Il paraît qu’en Jamaïque le nom de Christophe Lemaître a fait le tour de l’île ces jours-ci. La presse locale suit d’un œil curieux les performances de celui que l’on considère comme une attraction au pays des rois du sprint. Un blanc sans pectoraux qui écoeure Chambers et touche de l’or, cela intrigue. Et c’est déjà pas mal. Personne n’oserait faire du Français un rival potentiel d’Usain Bolt et ses copains. Au niveau mondial, l’adoubement n’est pas encore pour demain.
Avec ses 10’11 en finale, Lemaitre sait bien qu’il ne lutte pas encore dans la même catégorie que les stars du sprint mondial. Le duel avec Bolt et Powell au stade de France l'a prouvé il y a trois semaines. Son chrono de mercredi soir ne lui aurait pas non plus permis de disputer une finale de niveau mondial. Aux Jeux de Pékin, il aurait à peine existé en demi-finale. Vu d’Europe, Lemaitre fait pourtant office de sauveur de la nation, comme l’ensemble de cette équipe de France, actuellement en tête du classement des médailles (7, dont trois titres à trois jours de la fin). Le bilan est déjà reluisant. Pour Nicolas Sarkozy, qui dégaine son communiqué après chaque médaille, voilà les nouveaux héros du sport français. Bien plus sympas que le footeux, et surtout plus performants.
Ne pas s'enflammer
«Le risques, c’est de les voir un peu trop beaux», tempère Jacques Piasenta, entraîneur réputé dans le monde du sprint. Faisons gaffe, dès l’année prochaine aux championnats du monde ce sera bien plus dur dès les séries. Si on s’enflamme trop, on va tomber de haut.» Sans verser dans le cynisme de Jean-Claude Perrin (ancien entraîneur des perchistes français) qui assimile cette compétition à «la troisième division de l’athlétisme mondial», certaines performances barcelonaises sont clairement à pondérer.

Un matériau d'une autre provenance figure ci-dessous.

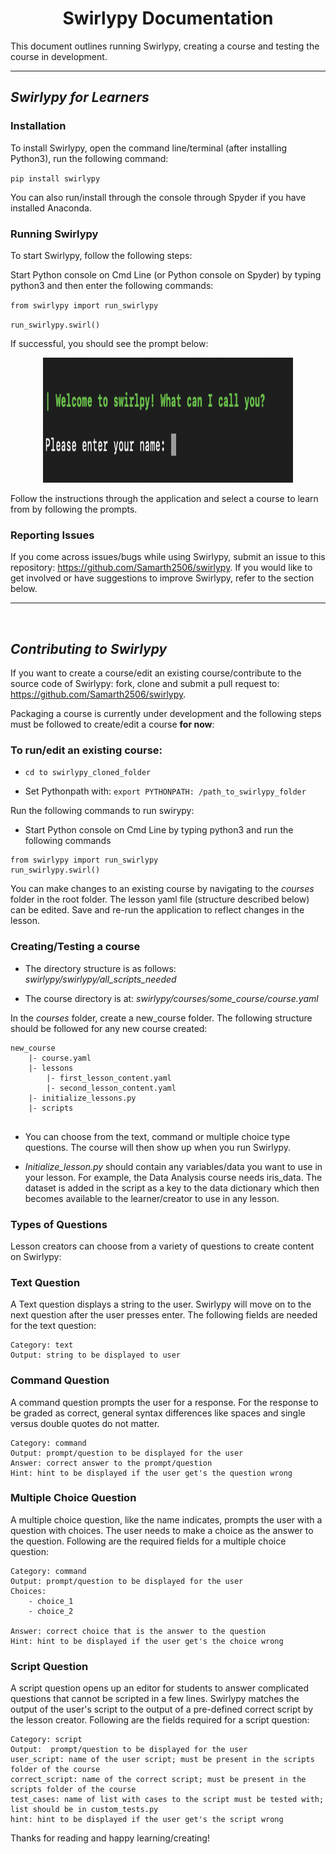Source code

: <h1 align="center"> Swirlypy Documentation </h1>

This document outlines running Swirlypy, creating a course and testing the course in development.

---

## _Swirlypy for Learners_

### Installation

To install Swirlypy, open the command line/terminal (after installing Python3), run the following command:


`pip install swirlypy`

You can also run/install through the console through Spyder if you have installed Anaconda.


### Running Swirlypy

To start Swirlypy, follow the following steps: 
 
Start Python console on Cmd Line (or Python console on Spyder) by typing python3 and then enter the following commands:

`from swirlypy import run_swirlypy`
    
`run_swirlypy.swirl()`

If successful, you should see the prompt below:

<p align="center">
<img src="./img/swirlypy_run.png" width="400" height="200" />
</p>


Follow the instructions through the application and select a course to learn from by following the prompts. 

### Reporting Issues

If you come across issues/bugs while using Swirlypy, submit an issue to this repository: https://github.com/Samarth2506/swirlypy. If you would like to get involved or have suggestions to improve Swirlypy, refer to the section below.

---

<br />

   
## _Contributing to Swirlypy_

If you want to create a course/edit an existing course/contribute to the source code of Swirlypy: fork, clone and submit a pull request to: https://github.com/Samarth2506/swirlypy.


Packaging a course is currently under development and the following steps must be followed to create/edit a course **for now**:

### To run/edit an existing course:

* `cd to swirlypy_cloned_folder`

* Set Pythonpath with: `export PYTHONPATH: /path_to_swirlypy_folder`

Run the following commands to run swirypy:

* Start Python console on Cmd Line by typing python3 and run the following commands 

```
from swirlypy import run_swirlypy
run_swirlypy.swirl()
```

You can make changes to an existing course by navigating to the _courses_ folder in the root folder. The lesson yaml file (structure described below) can be edited. Save and re-run the application to reflect changes in the lesson.

### Creating/Testing a course


* The directory structure is as follows: _swirlypy/swirlypy/all_scripts_needed_

* The course directory is at: _swirlypy/courses/some_course/course.yaml_

In the _courses_ folder, create a new_course folder. The following structure should be followed for any new course created:

```                   
new_course
	|- course.yaml
	|- lessons
		|- first_lesson_content.yaml
		|- second_lesson_content.yaml
	|- initialize_lessons.py
    |- scripts
    
```

* You can choose from the text, command or multiple choice type questions. The course will then show up when you run Swirlypy.

* _Initialize_lesson.py_ should contain any variables/data you want to use in your lesson. For example, the Data Analysis course needs iris_data. The dataset is added in the script as a key to the data dictionary which then becomes available to the learner/creator to use in any lesson.


### Types of Questions

Lesson creators can choose from a variety of questions to create content on Swirlypy:

### Text Question

A Text question displays a string to the user. Swirlypy will move on to the next question after the user presses enter. The following fields are needed for the text question:

    Category: text
    Output: string to be displayed to user

### Command Question

A command question prompts the user for a response. For the response to be graded as correct, general syntax differences like spaces and single versus double quotes do not matter.


    Category: command
    Output: prompt/question to be displayed for the user
    Answer: correct answer to the prompt/question
    Hint: hint to be displayed if the user get's the question wrong


### Multiple Choice Question

A multiple choice question, like the name indicates, prompts the user with a question with choices. The user needs to make a choice as the answer to the question. Following are the required fields for a multiple choice question:


    Category: command
    Output: prompt/question to be displayed for the user
    Choices:
        - choice_1
        - choice_2
    
    Answer: correct choice that is the answer to the question
    Hint: hint to be displayed if the user get's the choice wrong
    
### Script Question

A script question opens up an editor for students to answer complicated questions that cannot be scripted in a few lines. Swirlypy matches the output of the user's script to the output of a pre-defined correct script by the lesson creator. Following are the fields required for a script question:

    Category: script
    Output:  prompt/question to be displayed for the user
    user_script: name of the user script; must be present in the scripts folder of the course
    correct_script: name of the correct script; must be present in the scripts folder of the course
    test_cases: name of list with cases to the script must be tested with; list should be in custom_tests.py
    hint: hint to be displayed if the user get's the script wrong
    
    
Thanks for reading and happy learning/creating!

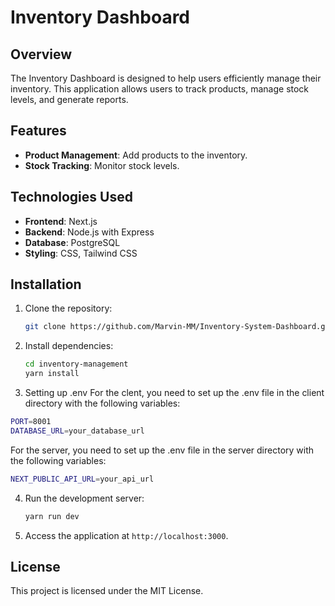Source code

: # Inventory Dashboard

## Overview
The Inventory Dashboard is designed to help users efficiently manage their inventory. This application allows users to track products, manage stock levels, and generate reports.

## Features
- **Product Management**: Add products to the inventory.
- **Stock Tracking**: Monitor stock levels.

## Technologies Used
- **Frontend**: Next.js
- **Backend**: Node.js with Express
- **Database**: PostgreSQL
- **Styling**: CSS, Tailwind CSS

## Installation
1. Clone the repository:
   ```bash
   git clone https://github.com/Marvin-MM/Inventory-System-Dashboard.git
   ```
2. Install dependencies:
   ```bash
   cd inventory-management
   yarn install
   ```
3. Setting up .env
For the clent, you need to set up the .env file in the client directory with the following variables:
```bash
PORT=8001
DATABASE_URL=your_database_url
```

For the server, you need to set up the .env file in the server directory with the following variables:
```bash
NEXT_PUBLIC_API_URL=your_api_url
```
4. Run the development server:
   ```bash
   yarn run dev
   ```
5. Access the application at `http://localhost:3000`.

## 

## License
This project is licensed under the MIT License.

«Il y a vingt ou trente ans, l’Europe ramenait 75% des médailles aux Jeux olympiques. Maintenant, elle n’en ramène plus que 50%, enchaîne Piasenta. Sur certaines épreuves, le niveau est très relevé, mais sur d’autres beaucoup moins. C’est flagrant.» En clair, il n’y a que dans les épreuves de lancers – où les Français sont totalement absents – que le niveau européen fait office de référence. Dans les disciplines de vitesse, difficile de se projeter sur des objectifs olympiques en l’absence de l’attelage américano-jamaïcain. Idem dans le fond, où les Africains trustent les meilleures performances mondiales. Piasenta: «Il y en a certains, comme Barras ou Diniz qui figurent parmi les meilleurs mondiaux. Mais pour Mang ou Soumaré, par exemple, il ne faut pas se leurrer. Même avec leur podium, elles ne seront pas invitée en meeting.»
«Au niveau mondial, c’est une autre dimension»
Pour les deux médaillées du 100m féminin, «cette compétition n’est sûrement pas un aboutissement, mais bien une étape avant les Jeux de Londres», indique Patricia Girard, retraitée depuis octobre du 100m haies. «Si on titille les meilleures européennes, on peut peut-être prétendre à quelque chose aux JO. Elles saisissent leur chance sur un championnat d’Europe, parce que c’est très ouvert. Au niveau mondial, c’est une autre dimension. A 11’10, on peut espérer faire deux tours sur 100m. Pas plus. Mais bon, il faut bien commencer par là.» Champion de chez soi, c’est déjà ça.